* TASK *
Take the line containing "Ambas as caraterísticas" and every line after it in the data below, and print them exactly as given, with nothing else.
■ ■ ■ ■ ■ ■ ■
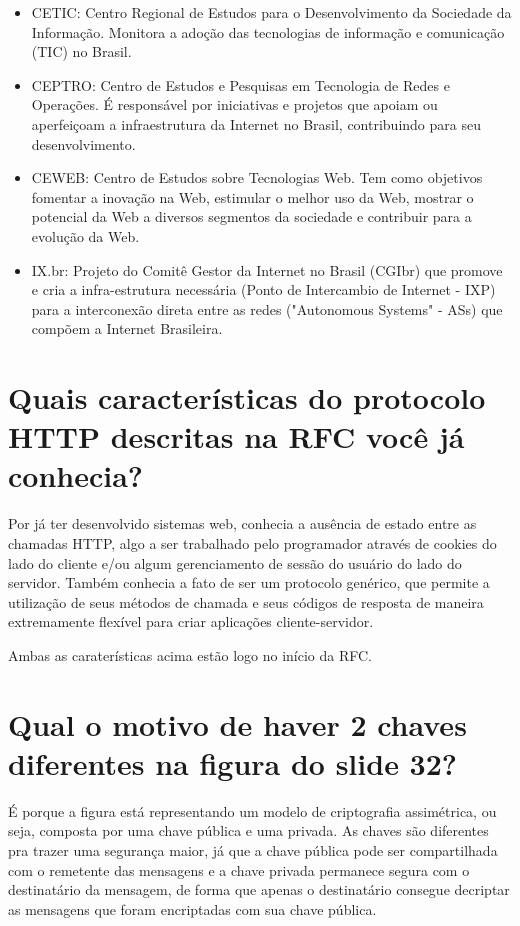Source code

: \documentclass{article}
\begin{document}
\begin{itemize}
    \item CETIC: Centro Regional de Estudos para o Desenvolvimento da Sociedade da Informação. Monitora a adoção das tecnologias de informação e comunicação (TIC) no Brasil.

    \item CEPTRO: Centro de Estudos e Pesquisas em Tecnologia de Redes e Operações. É responsável por iniciativas e projetos que apoiam ou aperfeiçoam a infraestrutura da Internet no Brasil, contribuindo para seu desenvolvimento.

    \item CEWEB:  Centro de Estudos sobre Tecnologias Web. Tem como objetivos fomentar a inovação na Web, estimular o melhor uso da Web, mostrar o potencial da Web a diversos segmentos da sociedade e contribuir para a evolução da Web.

    \item IX.br: Projeto do Comitê Gestor da Internet no Brasil (CGIbr) que promove e cria a infra-estrutura necessária (Ponto de Intercambio de Internet - IXP) para a interconexão direta entre as redes ("Autonomous Systems" - ASs) que compõem a Internet Brasileira. 

\end{itemize}

\section{Quais características do protocolo HTTP descritas na RFC você já conhecia?}

Por já ter desenvolvido sistemas web, conhecia a ausência de estado entre as chamadas HTTP, algo a ser trabalhado pelo programador através de cookies do lado do cliente e/ou algum gerenciamento de sessão do usuário do lado do servidor. Também conhecia a fato de ser um protocolo genérico, que permite a utilização de seus métodos de chamada e seus códigos de resposta de maneira extremamente flexível para criar aplicações cliente-servidor. 

Ambas as caraterísticas acima estão logo no início da RFC.

\section{Qual o motivo de haver 2 chaves diferentes na figura do slide 32?}
É porque a figura está representando um modelo de criptografia assimétrica, ou seja, composta por uma chave pública e uma privada. As chaves são diferentes pra trazer uma segurança maior, já que a chave pública pode ser compartilhada com o remetente das mensagens e a chave privada permanece segura com o destinatário da mensagem, de forma que apenas o destinatário consegue decriptar as mensagens que foram encriptadas com sua chave pública.
\end{document}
■ ■ ■ ■ ■ ■ ■
* OUTPUT FOR THIS EXERCISE *
Ambas as caraterísticas acima estão logo no início da RFC.

\section{Qual o motivo de haver 2 chaves diferentes na figura do slide 32?}
É porque a figura está representando um modelo de criptografia assimétrica, ou seja, composta por uma chave pública e uma privada. As chaves são diferentes pra trazer uma segurança maior, já que a chave pública pode ser compartilhada com o remetente das mensagens e a chave privada permanece segura com o destinatário da mensagem, de forma que apenas o destinatário consegue decriptar as mensagens que foram encriptadas com sua chave pública.
\end{document}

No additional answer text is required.